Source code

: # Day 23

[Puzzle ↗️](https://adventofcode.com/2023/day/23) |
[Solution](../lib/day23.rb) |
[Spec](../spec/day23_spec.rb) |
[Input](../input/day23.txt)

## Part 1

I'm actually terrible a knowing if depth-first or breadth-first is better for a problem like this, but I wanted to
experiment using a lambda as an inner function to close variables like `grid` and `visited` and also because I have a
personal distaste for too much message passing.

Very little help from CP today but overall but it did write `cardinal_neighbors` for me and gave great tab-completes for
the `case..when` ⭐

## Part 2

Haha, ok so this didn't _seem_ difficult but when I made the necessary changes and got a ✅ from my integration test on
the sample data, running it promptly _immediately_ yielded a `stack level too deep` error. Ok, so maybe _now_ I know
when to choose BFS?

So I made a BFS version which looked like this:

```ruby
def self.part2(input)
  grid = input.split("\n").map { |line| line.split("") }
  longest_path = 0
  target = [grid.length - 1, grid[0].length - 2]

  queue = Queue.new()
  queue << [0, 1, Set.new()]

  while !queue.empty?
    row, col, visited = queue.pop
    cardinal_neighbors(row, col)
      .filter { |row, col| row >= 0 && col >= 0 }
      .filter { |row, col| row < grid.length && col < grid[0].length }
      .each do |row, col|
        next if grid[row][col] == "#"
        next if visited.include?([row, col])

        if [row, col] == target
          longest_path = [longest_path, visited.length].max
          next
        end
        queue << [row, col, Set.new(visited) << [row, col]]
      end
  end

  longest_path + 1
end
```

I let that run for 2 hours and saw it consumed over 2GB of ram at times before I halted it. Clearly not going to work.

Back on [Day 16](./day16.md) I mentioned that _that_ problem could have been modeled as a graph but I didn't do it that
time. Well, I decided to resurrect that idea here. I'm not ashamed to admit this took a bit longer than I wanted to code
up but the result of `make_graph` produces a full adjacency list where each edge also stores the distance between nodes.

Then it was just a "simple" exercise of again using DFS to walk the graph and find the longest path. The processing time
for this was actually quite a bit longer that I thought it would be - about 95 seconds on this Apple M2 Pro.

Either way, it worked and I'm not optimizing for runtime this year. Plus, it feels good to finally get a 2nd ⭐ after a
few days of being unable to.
━━━━
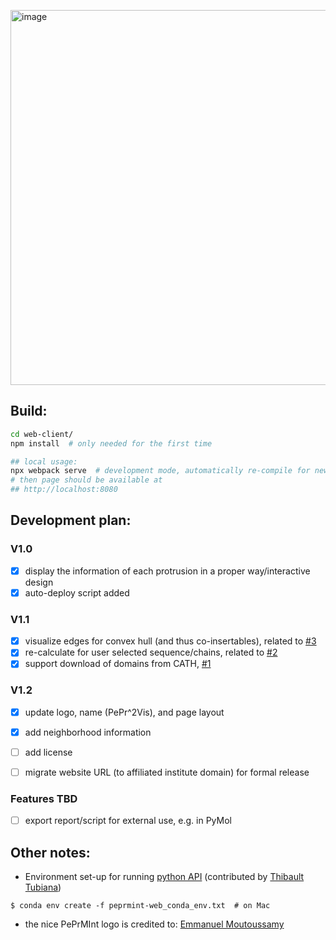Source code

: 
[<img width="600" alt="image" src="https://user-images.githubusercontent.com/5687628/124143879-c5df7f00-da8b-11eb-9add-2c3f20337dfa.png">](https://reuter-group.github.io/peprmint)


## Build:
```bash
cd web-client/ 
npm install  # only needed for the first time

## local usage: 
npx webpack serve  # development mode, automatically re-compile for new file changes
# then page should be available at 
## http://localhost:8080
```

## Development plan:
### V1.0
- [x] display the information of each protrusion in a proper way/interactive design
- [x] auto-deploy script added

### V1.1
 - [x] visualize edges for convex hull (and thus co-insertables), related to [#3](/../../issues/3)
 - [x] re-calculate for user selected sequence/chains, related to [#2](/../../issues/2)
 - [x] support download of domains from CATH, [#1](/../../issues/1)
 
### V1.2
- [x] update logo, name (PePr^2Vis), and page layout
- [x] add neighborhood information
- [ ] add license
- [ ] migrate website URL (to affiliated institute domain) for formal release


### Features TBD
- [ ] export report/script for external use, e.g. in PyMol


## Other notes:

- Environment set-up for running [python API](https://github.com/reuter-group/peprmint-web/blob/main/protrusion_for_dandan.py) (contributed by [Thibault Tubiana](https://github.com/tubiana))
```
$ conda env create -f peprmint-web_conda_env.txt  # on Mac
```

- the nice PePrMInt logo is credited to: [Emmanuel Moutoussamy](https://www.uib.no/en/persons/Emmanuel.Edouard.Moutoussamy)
━━━━
What to work on —
Which lines above hold the string "have"? Copy every one of them.

Task output —
experiment using a lambda as an inner function to close variables like `grid` and `visited` and also because I have a
Back on [Day 16](./day16.md) I mentioned that _that_ problem could have been modeled as a graph but I didn't do it that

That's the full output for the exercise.